DIRECTIONS>
When the word "then" appears in a line of the data below, list that line.

======== DATA FOR THIS EXERCISE ========

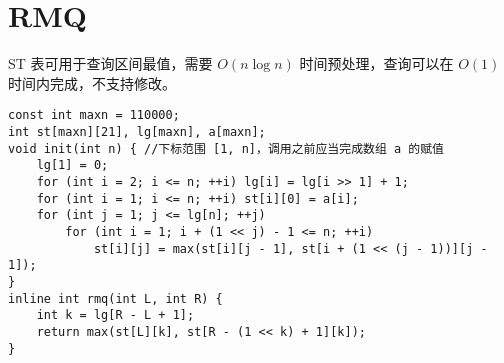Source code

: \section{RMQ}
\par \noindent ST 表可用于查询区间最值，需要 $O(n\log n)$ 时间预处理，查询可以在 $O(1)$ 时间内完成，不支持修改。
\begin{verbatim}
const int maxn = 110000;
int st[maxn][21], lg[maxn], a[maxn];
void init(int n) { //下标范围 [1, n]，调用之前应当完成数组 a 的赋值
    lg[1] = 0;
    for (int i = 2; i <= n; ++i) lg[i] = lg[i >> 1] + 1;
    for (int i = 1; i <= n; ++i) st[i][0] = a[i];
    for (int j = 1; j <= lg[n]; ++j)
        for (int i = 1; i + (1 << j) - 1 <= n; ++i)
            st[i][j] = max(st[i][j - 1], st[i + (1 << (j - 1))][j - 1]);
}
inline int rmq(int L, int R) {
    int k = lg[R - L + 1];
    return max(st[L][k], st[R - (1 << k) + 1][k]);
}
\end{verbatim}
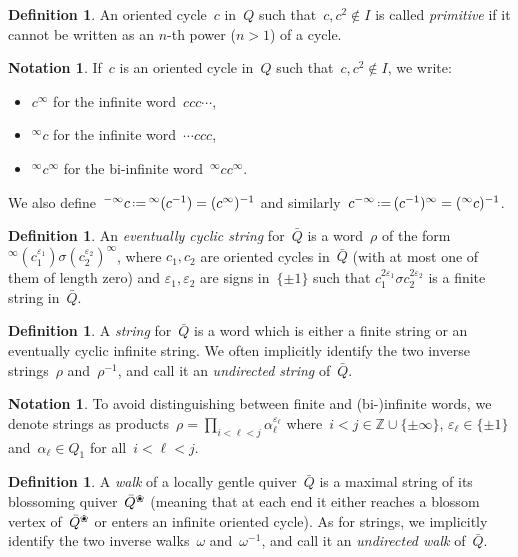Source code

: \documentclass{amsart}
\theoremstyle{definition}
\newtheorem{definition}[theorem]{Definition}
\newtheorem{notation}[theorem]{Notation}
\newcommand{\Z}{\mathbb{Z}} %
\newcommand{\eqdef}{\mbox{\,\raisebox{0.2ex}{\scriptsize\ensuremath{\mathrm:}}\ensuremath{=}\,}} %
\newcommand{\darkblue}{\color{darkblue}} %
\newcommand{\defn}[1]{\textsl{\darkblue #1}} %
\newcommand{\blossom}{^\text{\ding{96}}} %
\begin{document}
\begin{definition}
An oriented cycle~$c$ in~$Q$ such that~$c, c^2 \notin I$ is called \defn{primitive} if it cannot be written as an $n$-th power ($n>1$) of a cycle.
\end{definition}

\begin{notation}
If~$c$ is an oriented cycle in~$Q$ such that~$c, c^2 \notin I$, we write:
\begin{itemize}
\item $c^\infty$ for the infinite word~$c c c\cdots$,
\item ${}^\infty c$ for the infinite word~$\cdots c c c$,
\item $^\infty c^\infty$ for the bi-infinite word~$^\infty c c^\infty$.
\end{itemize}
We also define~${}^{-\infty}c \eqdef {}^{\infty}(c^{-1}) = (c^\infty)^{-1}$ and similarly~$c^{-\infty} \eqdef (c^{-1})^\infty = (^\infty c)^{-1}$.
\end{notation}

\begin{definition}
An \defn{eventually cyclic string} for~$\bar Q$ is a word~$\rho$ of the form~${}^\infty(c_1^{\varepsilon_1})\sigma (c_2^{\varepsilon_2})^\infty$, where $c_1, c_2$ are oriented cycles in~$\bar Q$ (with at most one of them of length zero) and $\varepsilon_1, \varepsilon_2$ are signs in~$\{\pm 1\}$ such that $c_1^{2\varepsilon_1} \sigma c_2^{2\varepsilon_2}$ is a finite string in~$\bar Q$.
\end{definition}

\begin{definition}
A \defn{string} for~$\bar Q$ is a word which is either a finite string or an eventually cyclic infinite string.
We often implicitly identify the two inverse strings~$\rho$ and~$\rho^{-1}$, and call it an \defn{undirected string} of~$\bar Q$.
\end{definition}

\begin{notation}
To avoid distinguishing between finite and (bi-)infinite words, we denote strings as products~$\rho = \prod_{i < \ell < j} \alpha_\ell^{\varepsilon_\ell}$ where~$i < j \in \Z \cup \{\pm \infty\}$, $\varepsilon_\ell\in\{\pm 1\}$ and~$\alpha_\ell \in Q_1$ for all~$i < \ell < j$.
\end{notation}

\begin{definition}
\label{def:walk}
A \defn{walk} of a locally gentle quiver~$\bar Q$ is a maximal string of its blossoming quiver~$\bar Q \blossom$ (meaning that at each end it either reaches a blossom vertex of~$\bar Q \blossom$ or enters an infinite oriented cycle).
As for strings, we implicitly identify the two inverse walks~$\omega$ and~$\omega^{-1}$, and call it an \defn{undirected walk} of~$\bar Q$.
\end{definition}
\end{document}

========
======== DATA FOR THIS EXERCISE ========

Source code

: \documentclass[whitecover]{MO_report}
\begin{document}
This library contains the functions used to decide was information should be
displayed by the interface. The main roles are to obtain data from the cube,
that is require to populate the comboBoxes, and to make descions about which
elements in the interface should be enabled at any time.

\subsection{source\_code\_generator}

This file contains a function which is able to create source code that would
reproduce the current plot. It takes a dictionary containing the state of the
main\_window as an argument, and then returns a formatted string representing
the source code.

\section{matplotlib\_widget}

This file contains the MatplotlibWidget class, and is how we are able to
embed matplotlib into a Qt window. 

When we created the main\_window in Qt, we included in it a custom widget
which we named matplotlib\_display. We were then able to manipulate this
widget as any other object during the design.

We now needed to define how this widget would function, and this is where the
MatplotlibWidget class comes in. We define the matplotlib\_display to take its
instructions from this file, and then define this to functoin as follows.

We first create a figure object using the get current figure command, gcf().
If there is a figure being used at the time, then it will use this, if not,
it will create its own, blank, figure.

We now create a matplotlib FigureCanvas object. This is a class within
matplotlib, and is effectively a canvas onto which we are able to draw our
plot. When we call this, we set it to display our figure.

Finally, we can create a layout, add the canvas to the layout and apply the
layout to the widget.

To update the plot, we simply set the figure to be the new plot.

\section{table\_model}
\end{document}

========

TASK SOLUTION>
main\_window as an argument, and then returns a formatted string representing
which we named matplotlib\_display. We were then able to manipulate this
instructions from this file, and then define this to functoin as follows.
If there is a figure being used at the time, then it will use this, if not,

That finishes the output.